Hier presenteren we een methode op basis van de vaststelling en cryosectioning tot ruimtelijke verdeling van fluorescerende cellen te verkrijgen in Saccharomyces cerevisiae gemeenschappen. We gebruiken methanol als fixeermiddel agensde ruimtelijke verdeling van cellen behouden. Vaste gemeenschappen worden geïnfiltreerd met OCT verbinding, bevroren, en cryosectioned in een cryostaat. Fluorescentie beeldvorming van de secties onthult de interne organisatie van fluorescerende cellen binnen de gemeenschap.
Voorbeelden van gist gemeenschappen bestaande uit stammen die rood en groen fluorescerende eiwitten vertonen de potentialen van de cryosectioning methode om de ruimtelijke verdeling van fluorescerende cellen onthullen evenals die van genexpressie in gistkolonies 2,3. Hoewel onze nadruk lag op Saccharomyces cerevisiae Gemeenschappen kan dezelfde werkwijze mogelijk worden toegepast op andere microbiële onderzoeken.
Protocol
1. Bevestiging Gist Gemeenschappen
- Gist gemeenschappen groeien op een membraanfilter (bijvoorbeeld Millipore MF membraanfilter; Figuur 2A). Dit komt overeen met een typische gemeenschap van minder dan 2x10 8 cellen op een 6 mm diameter membraanfilter.
- Gebruik een stuk Whatman 541 filtreerpapier op de bodem van een 1 cm diameter en (Figuur 2B) omvat. Dit Whatman papier gebruikt als drager om de gemeenschap dragen in latere stadia. Voeg 1 ml 100% methanol naar de put, en laat de put -20 ° C voor de temperatuur in evenwicht.
- Zet vloeibare N2 in een Dewar. Bevriezen in vloeibare stikstof door door dompelen de gemeenschap minstens 15 sec in vloeibare N2 met een pincet (Figuur 2C).
- Overdracht bevroren gemeenschap om de put van -20 ° C methanol (figuur 2D). Zorg ervoor dat de gemeenschap horizontaal gehouden wordt wanneer het onder te dompelen in de methanol.Wacht 20 minuten. De MF membraanfilter begint te desintegreren in methanol.

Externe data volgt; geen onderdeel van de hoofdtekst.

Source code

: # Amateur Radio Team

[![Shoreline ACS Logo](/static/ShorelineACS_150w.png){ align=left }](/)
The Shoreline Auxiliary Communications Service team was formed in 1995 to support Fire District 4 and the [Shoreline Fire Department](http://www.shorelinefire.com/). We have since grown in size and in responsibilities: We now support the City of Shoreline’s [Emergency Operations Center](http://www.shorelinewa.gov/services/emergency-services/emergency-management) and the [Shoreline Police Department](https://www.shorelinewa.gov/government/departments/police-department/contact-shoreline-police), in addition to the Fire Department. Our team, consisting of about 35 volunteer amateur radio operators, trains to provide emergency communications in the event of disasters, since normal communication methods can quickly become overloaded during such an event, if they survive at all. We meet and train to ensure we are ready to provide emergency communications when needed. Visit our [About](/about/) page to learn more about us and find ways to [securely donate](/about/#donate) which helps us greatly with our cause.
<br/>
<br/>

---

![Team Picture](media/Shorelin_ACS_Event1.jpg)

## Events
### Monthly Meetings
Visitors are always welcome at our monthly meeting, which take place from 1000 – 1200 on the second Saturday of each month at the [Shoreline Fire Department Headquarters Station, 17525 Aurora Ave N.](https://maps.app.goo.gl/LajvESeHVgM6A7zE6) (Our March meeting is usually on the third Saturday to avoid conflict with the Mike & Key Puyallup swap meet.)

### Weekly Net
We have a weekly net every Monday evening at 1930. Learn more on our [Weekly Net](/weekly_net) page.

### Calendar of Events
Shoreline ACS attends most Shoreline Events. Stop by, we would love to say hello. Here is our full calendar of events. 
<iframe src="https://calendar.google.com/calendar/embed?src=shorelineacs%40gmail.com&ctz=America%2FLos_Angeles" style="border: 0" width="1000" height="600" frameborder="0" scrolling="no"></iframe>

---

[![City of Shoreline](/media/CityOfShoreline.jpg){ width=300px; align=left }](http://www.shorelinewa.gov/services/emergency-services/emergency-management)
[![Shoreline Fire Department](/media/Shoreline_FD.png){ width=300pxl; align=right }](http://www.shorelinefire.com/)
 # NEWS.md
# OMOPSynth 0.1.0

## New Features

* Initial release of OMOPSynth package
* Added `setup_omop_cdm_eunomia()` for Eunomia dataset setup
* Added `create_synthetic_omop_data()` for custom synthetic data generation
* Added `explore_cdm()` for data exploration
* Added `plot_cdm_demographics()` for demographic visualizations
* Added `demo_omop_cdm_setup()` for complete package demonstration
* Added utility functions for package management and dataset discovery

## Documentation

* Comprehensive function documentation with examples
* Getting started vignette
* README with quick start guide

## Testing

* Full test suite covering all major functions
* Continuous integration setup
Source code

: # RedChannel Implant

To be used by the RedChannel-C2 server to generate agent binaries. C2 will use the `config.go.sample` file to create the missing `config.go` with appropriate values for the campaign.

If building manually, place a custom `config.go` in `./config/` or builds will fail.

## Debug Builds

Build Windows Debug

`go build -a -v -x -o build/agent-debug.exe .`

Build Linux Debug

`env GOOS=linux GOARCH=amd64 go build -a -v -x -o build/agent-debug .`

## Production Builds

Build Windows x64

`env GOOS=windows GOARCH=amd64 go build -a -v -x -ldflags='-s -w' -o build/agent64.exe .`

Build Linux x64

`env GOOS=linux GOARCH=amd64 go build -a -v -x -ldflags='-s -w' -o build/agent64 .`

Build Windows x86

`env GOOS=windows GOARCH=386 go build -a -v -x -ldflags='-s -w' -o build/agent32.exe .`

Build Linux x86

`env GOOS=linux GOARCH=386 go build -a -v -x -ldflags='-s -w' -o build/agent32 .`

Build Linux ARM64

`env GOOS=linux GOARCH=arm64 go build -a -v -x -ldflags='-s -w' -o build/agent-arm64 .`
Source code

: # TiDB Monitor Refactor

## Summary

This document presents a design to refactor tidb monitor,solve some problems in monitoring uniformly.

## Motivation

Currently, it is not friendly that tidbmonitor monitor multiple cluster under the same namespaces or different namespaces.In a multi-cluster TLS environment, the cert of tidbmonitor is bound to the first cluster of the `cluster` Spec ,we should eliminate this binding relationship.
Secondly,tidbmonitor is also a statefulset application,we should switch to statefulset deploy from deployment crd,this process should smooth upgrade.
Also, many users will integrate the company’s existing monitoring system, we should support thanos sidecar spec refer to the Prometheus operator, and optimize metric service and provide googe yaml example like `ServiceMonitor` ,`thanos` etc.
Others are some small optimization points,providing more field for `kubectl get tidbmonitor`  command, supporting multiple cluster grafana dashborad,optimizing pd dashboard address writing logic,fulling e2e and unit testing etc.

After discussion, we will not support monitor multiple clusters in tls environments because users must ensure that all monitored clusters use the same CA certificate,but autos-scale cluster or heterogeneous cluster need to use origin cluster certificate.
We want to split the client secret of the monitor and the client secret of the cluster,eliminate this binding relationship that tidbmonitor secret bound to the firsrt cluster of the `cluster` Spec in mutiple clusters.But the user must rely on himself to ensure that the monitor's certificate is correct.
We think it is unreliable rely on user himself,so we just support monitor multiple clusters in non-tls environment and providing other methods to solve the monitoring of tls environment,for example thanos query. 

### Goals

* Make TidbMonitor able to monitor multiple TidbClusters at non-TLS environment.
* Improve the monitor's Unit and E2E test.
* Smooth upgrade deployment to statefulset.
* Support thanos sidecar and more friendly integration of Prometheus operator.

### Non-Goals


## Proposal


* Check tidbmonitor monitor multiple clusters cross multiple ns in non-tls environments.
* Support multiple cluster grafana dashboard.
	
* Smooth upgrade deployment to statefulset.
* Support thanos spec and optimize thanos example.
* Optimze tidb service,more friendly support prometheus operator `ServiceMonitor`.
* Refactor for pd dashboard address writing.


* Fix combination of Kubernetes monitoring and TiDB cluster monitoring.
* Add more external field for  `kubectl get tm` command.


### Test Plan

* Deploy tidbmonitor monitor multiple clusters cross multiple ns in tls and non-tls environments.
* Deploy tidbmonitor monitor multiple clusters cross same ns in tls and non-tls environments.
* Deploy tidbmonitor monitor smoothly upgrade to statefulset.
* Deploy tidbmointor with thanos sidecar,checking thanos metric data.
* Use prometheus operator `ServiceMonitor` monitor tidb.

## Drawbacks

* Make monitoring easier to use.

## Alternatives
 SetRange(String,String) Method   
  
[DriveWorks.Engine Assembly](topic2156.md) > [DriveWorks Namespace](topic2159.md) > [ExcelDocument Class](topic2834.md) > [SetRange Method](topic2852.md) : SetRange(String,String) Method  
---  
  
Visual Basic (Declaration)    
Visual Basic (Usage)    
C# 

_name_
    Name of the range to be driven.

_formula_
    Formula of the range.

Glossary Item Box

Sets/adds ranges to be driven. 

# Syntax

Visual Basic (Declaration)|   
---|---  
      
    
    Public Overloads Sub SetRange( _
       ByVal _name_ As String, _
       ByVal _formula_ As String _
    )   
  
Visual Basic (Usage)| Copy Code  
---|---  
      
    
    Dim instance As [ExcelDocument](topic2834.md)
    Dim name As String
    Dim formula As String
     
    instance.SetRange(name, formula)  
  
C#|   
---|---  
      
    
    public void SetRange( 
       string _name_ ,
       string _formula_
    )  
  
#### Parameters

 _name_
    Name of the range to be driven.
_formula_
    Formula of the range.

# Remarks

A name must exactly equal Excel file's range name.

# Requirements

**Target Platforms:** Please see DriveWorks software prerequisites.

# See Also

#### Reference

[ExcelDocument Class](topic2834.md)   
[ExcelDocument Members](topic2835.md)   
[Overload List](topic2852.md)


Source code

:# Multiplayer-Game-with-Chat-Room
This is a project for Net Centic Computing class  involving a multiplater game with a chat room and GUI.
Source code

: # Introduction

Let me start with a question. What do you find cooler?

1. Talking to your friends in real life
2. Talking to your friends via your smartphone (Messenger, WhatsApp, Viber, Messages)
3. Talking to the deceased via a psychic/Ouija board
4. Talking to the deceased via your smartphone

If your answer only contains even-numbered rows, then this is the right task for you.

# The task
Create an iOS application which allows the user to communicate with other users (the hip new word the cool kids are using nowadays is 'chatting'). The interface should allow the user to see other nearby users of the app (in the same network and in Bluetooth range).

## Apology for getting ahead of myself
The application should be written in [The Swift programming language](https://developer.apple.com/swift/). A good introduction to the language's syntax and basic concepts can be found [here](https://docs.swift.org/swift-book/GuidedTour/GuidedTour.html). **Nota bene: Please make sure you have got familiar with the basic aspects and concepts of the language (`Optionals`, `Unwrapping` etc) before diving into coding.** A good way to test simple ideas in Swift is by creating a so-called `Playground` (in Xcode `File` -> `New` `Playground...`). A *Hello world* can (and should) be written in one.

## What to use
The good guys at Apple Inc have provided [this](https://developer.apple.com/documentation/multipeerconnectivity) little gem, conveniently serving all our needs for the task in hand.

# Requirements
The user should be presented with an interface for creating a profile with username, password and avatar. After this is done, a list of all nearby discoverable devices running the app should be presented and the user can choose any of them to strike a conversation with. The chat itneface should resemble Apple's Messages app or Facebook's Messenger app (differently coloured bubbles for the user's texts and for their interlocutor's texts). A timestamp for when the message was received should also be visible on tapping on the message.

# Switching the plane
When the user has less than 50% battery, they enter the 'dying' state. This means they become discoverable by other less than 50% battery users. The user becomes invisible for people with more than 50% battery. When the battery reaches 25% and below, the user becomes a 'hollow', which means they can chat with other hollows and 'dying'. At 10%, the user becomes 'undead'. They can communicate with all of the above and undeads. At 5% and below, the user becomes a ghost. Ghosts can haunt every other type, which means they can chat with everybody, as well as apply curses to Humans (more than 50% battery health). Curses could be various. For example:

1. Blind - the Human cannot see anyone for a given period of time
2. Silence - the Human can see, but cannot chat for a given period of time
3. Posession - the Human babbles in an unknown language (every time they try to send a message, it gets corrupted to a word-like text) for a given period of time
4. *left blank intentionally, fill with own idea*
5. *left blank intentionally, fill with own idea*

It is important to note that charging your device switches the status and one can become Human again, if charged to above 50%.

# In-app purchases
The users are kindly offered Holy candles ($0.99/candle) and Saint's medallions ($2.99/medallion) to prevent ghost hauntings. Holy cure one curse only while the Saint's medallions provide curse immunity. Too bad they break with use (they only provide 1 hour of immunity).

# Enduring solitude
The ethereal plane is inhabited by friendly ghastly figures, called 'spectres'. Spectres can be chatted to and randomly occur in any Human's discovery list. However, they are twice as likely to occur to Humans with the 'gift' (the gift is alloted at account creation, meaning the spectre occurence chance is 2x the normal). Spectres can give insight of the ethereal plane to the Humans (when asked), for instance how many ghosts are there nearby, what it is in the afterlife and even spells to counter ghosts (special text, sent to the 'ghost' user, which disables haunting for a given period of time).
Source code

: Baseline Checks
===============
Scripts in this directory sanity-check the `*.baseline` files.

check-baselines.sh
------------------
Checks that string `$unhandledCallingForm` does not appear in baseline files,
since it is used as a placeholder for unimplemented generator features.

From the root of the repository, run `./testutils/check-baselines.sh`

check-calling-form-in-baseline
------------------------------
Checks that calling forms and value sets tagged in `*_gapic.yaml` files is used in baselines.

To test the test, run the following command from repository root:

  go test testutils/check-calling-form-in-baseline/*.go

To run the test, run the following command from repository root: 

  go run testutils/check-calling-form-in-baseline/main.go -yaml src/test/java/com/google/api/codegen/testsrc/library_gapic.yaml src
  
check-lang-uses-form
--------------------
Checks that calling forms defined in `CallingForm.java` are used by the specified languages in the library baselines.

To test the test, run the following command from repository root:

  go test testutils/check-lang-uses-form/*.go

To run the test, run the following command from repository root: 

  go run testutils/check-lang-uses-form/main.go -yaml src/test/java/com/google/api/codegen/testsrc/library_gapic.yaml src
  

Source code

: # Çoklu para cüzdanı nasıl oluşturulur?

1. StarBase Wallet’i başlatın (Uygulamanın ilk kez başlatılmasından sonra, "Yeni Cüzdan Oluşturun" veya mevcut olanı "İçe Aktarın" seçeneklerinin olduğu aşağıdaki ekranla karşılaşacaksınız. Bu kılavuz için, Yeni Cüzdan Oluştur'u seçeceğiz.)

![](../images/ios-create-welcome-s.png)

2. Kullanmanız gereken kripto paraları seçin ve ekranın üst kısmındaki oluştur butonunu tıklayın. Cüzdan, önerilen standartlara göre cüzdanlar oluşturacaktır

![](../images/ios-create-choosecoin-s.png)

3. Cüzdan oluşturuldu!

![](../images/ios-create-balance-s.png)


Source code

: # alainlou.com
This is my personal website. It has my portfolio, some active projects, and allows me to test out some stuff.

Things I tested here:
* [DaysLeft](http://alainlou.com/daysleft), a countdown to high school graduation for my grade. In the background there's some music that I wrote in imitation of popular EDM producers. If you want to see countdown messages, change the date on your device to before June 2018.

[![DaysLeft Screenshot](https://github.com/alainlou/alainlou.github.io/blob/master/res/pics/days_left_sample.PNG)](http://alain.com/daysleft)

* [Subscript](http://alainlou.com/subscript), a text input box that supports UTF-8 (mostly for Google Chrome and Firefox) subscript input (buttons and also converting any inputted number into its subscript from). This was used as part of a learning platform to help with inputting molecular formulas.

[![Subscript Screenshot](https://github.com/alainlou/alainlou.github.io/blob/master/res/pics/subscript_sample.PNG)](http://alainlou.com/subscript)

- Overdragen door op de drager 541 Whatman filtreerpapier van methanol en een koude petrischaal bewaard bij -20 ° C methanol verdamping (figuur 2E). Bij het overbrengen van, houden de gemeenschap op de top van drager Whatman filter en weg te trekken extra druppels methanol met behulp van een ander stuk van dik Whatman papier voordat u in de kou petrischaal. Dit zal ervoor zorgen dat de verdamping is consistent van monster tot monster.
- Wacht 4 tot 6 uur voor verdamping, voordat de drager Whatman filter ziet er droog. Onvoldoende verdamping laat resterende methanol die interfereert met het snijden. Over-drogen oorzaken scheuren en vervorming in gemeenschappen.
- Neem het monster uit van -20 ° C vriezer. Knip Whatman 541 filtreerpapier niet onder gemeenschap.
- Een rechthoekige kubieke aluminium folie container die groot genoeg zodat het monster ten minste 2 mm ~ marge van heeftweerskanten (figuur 2F). Plaats de gemeenschap op de bodem van de aluminium-folie verpakking en onmiddellijk wordt het monster bedekt met OCT tot 3 ~ 4 mm boven de gemeenschap hoogte. Als belangrijk kan de oriëntatie van het monster worden ingesteld in deze stap met betrekking tot de zijkanten van de container. Wacht 10 minuten.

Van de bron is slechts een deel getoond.